Group 2a: Mastin Prinsloo (IN ROOM 201 upstairs)

Maureen Kendrick/Margaret Early
Literacy, Multimodality and Imagined Communities: Connecting English Language Learners through Global Learning Networks

In the 21st Century, new literacy practices require the ability to ‘read’ and ‘write’ complex texts comprised of multiple modes including linguistic, visual, and gestural. Pedagogical designs, however, have not yet elaborated a robust theoretical and practical account of how a range of modalities might contribute to meaning-making.
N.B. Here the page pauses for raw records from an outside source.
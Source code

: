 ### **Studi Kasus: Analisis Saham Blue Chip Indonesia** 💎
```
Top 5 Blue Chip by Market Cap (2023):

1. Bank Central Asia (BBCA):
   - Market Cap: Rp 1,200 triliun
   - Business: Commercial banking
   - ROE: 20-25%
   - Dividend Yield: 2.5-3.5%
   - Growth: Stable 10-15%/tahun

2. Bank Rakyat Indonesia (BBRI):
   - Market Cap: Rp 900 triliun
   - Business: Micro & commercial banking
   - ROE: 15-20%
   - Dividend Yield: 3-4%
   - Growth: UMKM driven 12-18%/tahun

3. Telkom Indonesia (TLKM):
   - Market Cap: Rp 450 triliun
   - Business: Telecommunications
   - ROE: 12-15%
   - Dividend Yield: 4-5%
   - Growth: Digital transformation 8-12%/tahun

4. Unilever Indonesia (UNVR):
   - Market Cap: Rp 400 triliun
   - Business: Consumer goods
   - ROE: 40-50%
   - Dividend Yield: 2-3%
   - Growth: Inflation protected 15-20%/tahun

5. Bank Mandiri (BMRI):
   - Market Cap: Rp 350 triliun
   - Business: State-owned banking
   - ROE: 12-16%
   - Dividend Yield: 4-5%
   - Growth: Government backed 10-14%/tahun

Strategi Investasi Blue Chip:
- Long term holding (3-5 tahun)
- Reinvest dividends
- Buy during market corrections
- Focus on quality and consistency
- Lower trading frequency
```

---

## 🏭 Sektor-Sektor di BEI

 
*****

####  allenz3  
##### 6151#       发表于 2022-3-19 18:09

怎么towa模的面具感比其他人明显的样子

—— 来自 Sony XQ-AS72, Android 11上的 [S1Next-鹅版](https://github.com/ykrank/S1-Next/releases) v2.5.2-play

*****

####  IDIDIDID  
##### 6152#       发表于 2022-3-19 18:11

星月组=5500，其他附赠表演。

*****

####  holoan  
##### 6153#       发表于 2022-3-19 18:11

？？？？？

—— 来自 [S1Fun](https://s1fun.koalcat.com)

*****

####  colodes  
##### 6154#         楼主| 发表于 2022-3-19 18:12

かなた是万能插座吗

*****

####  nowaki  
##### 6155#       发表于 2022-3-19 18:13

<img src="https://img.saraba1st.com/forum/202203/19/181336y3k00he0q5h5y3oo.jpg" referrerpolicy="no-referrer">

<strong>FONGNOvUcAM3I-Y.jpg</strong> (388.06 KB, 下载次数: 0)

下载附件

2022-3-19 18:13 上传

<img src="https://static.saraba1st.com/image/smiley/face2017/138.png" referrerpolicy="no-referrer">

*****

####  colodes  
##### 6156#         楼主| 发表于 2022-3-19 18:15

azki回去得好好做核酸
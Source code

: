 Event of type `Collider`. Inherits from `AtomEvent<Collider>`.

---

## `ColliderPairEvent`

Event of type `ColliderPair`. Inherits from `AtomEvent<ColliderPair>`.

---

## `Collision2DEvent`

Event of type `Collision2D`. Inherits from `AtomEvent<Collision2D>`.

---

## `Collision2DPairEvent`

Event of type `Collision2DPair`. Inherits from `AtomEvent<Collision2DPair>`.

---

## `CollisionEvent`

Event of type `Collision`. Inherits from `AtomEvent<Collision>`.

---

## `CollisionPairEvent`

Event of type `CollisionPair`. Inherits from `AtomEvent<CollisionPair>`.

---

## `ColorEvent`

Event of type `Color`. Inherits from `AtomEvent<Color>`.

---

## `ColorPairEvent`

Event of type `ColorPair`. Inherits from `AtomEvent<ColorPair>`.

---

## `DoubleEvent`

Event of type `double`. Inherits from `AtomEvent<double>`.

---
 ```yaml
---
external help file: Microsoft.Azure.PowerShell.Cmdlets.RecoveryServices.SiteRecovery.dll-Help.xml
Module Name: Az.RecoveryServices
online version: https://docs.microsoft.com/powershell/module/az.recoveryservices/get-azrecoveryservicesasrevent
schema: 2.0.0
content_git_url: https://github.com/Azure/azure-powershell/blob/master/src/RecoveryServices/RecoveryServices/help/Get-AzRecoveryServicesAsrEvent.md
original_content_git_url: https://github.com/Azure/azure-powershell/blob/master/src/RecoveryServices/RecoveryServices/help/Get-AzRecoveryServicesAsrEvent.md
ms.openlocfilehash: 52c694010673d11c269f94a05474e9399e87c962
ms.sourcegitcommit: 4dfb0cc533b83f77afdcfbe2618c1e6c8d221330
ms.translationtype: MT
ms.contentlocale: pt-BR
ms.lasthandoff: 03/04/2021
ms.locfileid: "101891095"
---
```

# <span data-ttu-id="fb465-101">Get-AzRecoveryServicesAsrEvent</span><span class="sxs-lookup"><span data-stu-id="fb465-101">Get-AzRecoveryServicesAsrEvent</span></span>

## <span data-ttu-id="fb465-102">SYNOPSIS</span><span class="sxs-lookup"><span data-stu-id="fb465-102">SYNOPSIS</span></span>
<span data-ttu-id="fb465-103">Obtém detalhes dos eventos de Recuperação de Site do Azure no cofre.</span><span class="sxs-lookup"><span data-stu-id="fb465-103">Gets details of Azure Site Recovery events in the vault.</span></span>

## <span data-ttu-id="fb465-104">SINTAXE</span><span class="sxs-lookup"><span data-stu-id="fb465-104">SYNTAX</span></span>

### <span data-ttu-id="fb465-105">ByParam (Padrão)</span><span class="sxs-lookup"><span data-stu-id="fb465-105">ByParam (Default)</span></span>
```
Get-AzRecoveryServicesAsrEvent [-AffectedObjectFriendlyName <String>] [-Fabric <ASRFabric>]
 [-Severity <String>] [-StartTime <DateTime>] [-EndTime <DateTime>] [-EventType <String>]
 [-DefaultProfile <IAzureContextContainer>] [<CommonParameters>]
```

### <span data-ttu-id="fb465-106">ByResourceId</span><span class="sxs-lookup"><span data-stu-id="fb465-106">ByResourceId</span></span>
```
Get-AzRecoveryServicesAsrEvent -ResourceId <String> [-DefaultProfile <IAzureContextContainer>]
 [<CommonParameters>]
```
Our research focuses on how secondary school students in Canada and Kenya can participate in global learning networks (i.e., using technology as an integral part of a learning exchange over long distances) by drawing on and adapting their local multimodal resources for the development of literacy.

Claudia Mitchell
What will we know when we know it?”  Youth-as-knowledge-producers and digital media in the age of AIDS

This paper sets out to interrogate the idea of  ‘youth-as-knowledge-producers’ in relation to digital media projects involving South African and Canadian youth and in the context of HIV&AIDS. Drawing on several case studies (girls and blogging in South Africa, a video makingt in South Africa, and a stop motion project with aboriginal youth in Canada,  the paper works with  Ursula Franklin’s formulation,  ‘what will we know when we know it?’  in order to map out what  such terms as ‘knowing’  and ‘ knowledge producer’  might mean in working with youth — and especially girls.

Teresa Dobson
Implications for Literacy Education of Online Video Sharing Applications

In December 2005, “YouTube” was made available for public use. This internet-based video-sharing service designed to allow users to view and upload video clips with remarkable ease enjoyed almost immediate success, becoming the fastest-growing site on the Internet by the summer of 2006 (Cashmore, 2006a). Currently, companies that track Internet usage invariably list YouTube in the top five most accessed sites globally (e.g., Alexa, 2009). While there exists literature on the implications of the social media movement for the way in which individuals conceptualize knowledge creation and diffusion (e.g., Dobson and Willinsky, 2009), there has been limited theoretical discussion from a literacy perspective of why YouTube in particular, which privileges oral and visual over written expression, but which nevertheless demands users have sophisticated literacy skills, is garnering such interest, and of the implications of this scenario for literacy.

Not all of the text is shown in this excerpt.